Grain setup keeps pace with farm needs
Twelve grain bins with a total storage capacity of 650,000 bu. form the nucleus of Mike and Matt Allyn’s grain handling system on their southern Indiana farm near Mount Vernon.
That’s a lot of storage capacity by nearly any farmer’s standards.
Just this year, the twin brothers increased their grain handling system by nearly 50% when they added a single new bin that holds 200,000 bu.
"When we ran a capital budget model on it, it was a no-brainer," Mike says.
Harvest flexibility. More storage means the Allyns have more control over when they deliver corn to the elevator, allowing them to take advantage of a favorable basis. They also now have the option to deliver corn to one of two new ethanol plants that are within three miles of their farm.
The Allyns grow 10 different corn hybrids in any given year, and they plant each one in blocks to make harvest a smoother process. Increased storage capacity gives the brothers more harvest flexibility, enabling them to start earlier or finish later in the season, depending on the development of their crops field-by-field. They estimate their average harvesttime is 35 days from beginning to end.
Since 1993, when Farm Journal first learned about the Allyns’ grain handling system, the family has retooled or modified the system at least six different times to accommodate their
expanding farming operation.
During those times, collectively, the Allyns tore down four bins and built six new ones. They added a new drive-over dump, an overhead load-out bin, a new leg to reclaim grain, a large-capacity dryer and two wet holding bins, one that holds 10,500 bu. and another that holds 7,000 bu. The two wet holding bins enable the brothers to load hybrids with different moisture levels in separate bins.
"When one bin is cleaning out, we’ll start putting another hybrid in the other bin," Matt says.
When the large-capacity dryer was purchased in the early 1990s, it could handle twice the amount of grain that they needed to dry at the time.
"We bought the dryer thinking we’d need to have that capacity in the future," Matt says.
Ten-plus years later, the brothers are evaluating the purchase of an even larger dryer.
A master plan. The ability to evaluate and plan for the future is what separates the Allyn family from many other farmers with similar operations, contends Gary Sorgius, grain handling consultant for Ripco Ltd., Otwell, Ind.
|In the near future, Mike and Matt Allyn plan to automate their grain system. PHOTO: Rhonda Brooks
"They’re able to envision what they want to have happen in the scope of their operation five years and 10 years down the road," Sorgius notes.
He says the Allyn twins’ dad, David, has had a long-term plan in place for their grain handling system since the 1970s, when the family had only two 7,000-bu. bins.
He adds that other farmer customers are beginning to evaluate their grain handling systems with a similar, long-term view.

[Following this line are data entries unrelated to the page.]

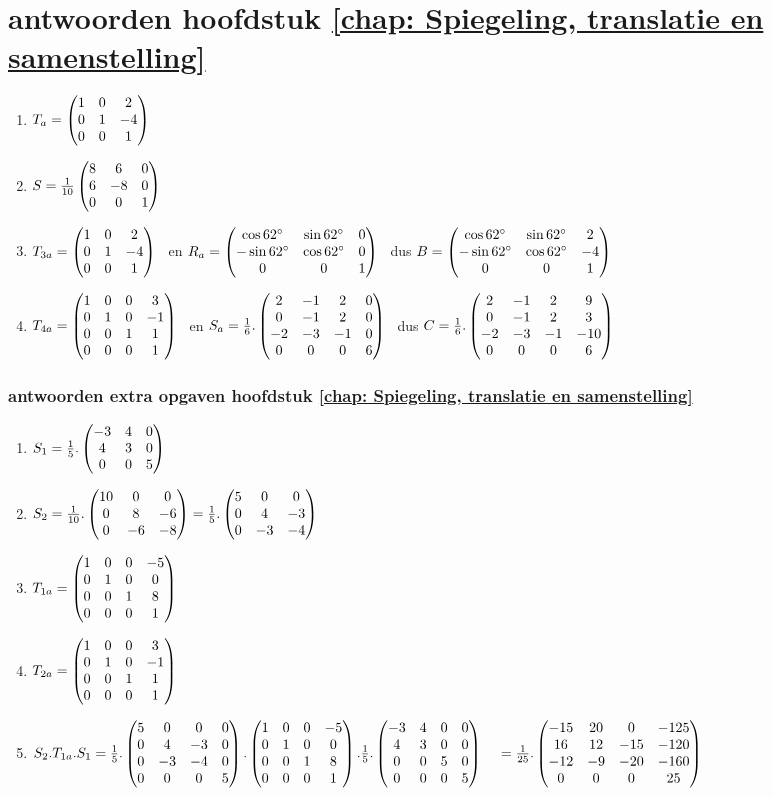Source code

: \section{antwoorden  hoofdstuk \ref{chap: Spiegeling, translatie en samenstelling}}
\begin{enumerate}
	\item $ T_a = \begin{pmatrix} 1&0&2 \\ 0&1&-4 \\ 0&0&1 \end{pmatrix} $ 
	
	\item $   S = \frac{1}{10} \begin{pmatrix} 8&6&0 \\ 6&-8&0 \\ 0&0&1 \end{pmatrix}  $ 
	
	\item $ T_{3a} = \begin{pmatrix} 1&0&2 \\ 0&1&-4 \\ 0&0&1 \end{pmatrix} $ 
	\ en $ R_a= \begin{pmatrix} \cos 62 \degree &\sin 62 \degree&0 \\ -\sin 62 \degree&\cos 62 \degree&0 \\ 0&0&1 \end{pmatrix} $ 
	\ dus $ B= \begin{pmatrix} \cos 62 \degree &\sin 62 \degree&2 \\ -\sin 62 \degree&\cos 62 \degree&-4 \\ 0&0&1 \end{pmatrix} $ 
	
	
	\item $ T_{4a} = \begin{pmatrix} 1&0&0&3 \\ 0&1&0&-1 \\ 0&0&1&1 \\ 0&0&0&1 \end{pmatrix} $
	\ en $ S_a= \frac{1}{6}.\begin{pmatrix} 2&-1&2&0 \\ 0&-1&2&0 \\ -2&-3&-1&0 \\ 0&0&0&6 \end{pmatrix} $
	\ dus $ C = \frac{1}{6}. \begin{pmatrix} 2&-1&2&9 \\ 0&-1&2&3 \\ -2&-3&-1&-10 \\ 0&0&0&6 \end{pmatrix} $
	
	
\end{enumerate}

\subsubsection{antwoorden extra opgaven hoofdstuk \ref{chap: Spiegeling, translatie en samenstelling}}
\begin{enumerate}
	\item $   S_1 = \frac{1}{5} .\begin{pmatrix} -3&4&0 \\ 4&3&0 \\ 0&0&5 \end{pmatrix}  $ 
	\item $   S_2 = \frac{1}{10} .\begin{pmatrix} 10&0&0 \\ 0&8&-6 \\ 0&-6&-8 \end{pmatrix}  
	= \frac{1}{5} .\begin{pmatrix} 5&0&0 \\ 0&4&-3 \\ 0&-3&-4 \end{pmatrix}  $ 
	
	\item $ T_{1a} = \begin{pmatrix} 1&0&0&-5 \\ 0&1&0&0 \\ 0&0&1&8 \\ 0&0&0&1 \end{pmatrix} $
	\item $ T_{2a} = \begin{pmatrix} 1&0&0&3 \\ 0&1&0&-1 \\ 0&0&1&1 \\ 0&0&0&1 \end{pmatrix} $
	\item $ S_2 . T_{1a} . S_1 = \frac{1}{5} .\begin{pmatrix} 5&0&0&0 \\ 0&4&-3&0 \\ 0&-3&-4&0 \\ 0&0&0&5 \end{pmatrix} . 
	\begin{pmatrix} 1&0&0&-5 \\ 0&1&0&0 \\ 0&0&1&8 \\ 0&0&0&1 \end{pmatrix} . 
	\frac{1}{5} .	\begin{pmatrix} -3&4&0&0 \\ 4&3&0&0 \\ 0&0&5&0 \\ 0&0&0&5 \end{pmatrix} \\
	\quad	= \frac{1}{25} .	\begin{pmatrix} -15&20&0&-125 \\ 16&12&-15&-120 \\ -12&-9&-20&-160 \\ 0&0&0&25 \end{pmatrix} 
	$
	
\end{enumerate}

"For years, guys would put up a grain bin and they’d say, ‘This will be the last bin I’ll ever need,’" Sorgius notes. "Most guys don’t make that statement anymore. The ones who look at their operation as a legitimate and professional business have a vision, which helps them make better decisions and fewer mistakes."
That last statement is the main point Sorgius says he wants farmers to grasp.
"Your plans don’t have to be precise, but you do need to be forward-thinking," says Sorgius, who has managed the Allyn family’s grain handling expansions since the 1970s.
He references the new bin the Allyn family installed this year as one example. Sorgius and the Allyns agreed on a specific location for the bin six years ago. At the time, they projected the bin would hold 125,000 bu. Instead, it can store 200,000 bu.
"The important thing was that they saved that specific spot for a big tank; it just ended up being bigger than we’d originally anticipated," Sorgius says.
Design details. The location and placement of the new big-bushel bin were critical factors for the Allyns.
"Gary says the real estate closest to the grain leg has the highest value," Mike notes.
Sorgius explains: "Because the bucket elevator is core to a well-functioning bin system, you want to maximize the size of the tanks around it in order to fill or unload the bins with as little time and wear and tear on the crop as possible," he says.
Too often, he says, farmers tend to stair-step their system by building larger bins behind smaller ones. That tends to cause problems.
"When you have to use a couple of conveyors and more mechanical equipment to carry grain to a bin out behind another bin, you have more maintenance management challenges and grain damage," Sorgius explains.
Farmers interested in retooling their bin system need to analyze their growth during the past several years as well as their plans for the future, Sorgius advises. Those who want to expand acreage or add another person to the operation probably need to evaluate their current system.
"If they produce an average of 3 bu. more per acre per year, that’s 30 bu. more per acre within a decade," Sorgius says. "Multiply that over 1,000 acres, and that’s a lot more grain to manage. That additional volume puts stress on existing systems and signals that a change is in order."
|A 13,000-gal. tank, which the Allyns purchased six years ago, supplies fuel for their 650,000-bu. grain handling system. PHOTO: Rhonda Brooks
Along with a higher volume of grain to handle, there are other considerations, such as power sources and evaluating road access to the bin system.
"Establish things in phases as they make sense, and start with whatever is your weakest link," Sorgius says.
Sorgius notes that the bin-system projects he manages cost an average of $200,000 on the low end and can exceed $1 million on the high end.
He adds that the cost of an individual bin decreases as the size in which it is constructed increases.
"A 50,000-bu. bin costs less than $2 per bushel to construct, while a 500,000-bu. bin costs less than $1.50 per bushel to construct," he says. "The bins that we’re constructing now are typically
between 100,000 bu. and 200,000 bu."
Financing options are available, says William Edwards, Iowa State University Extension economist. "Low-cost financing for storage structures is available from the Farm Service Agency. The initial investment is eligible for Section 179 income tax expensing in the year placed in service, within IRS limits," he says.
As for the Allyns, they believe their next bin system update will be to adopt the use of automation. Automated bins typically include a variety of temperature and moisture sensors to help farmers monitor and maintain grain quality for a longer period of time. The brothers say they believe an automated system would pay for itself within three to five years, based on grain quality improvements alone.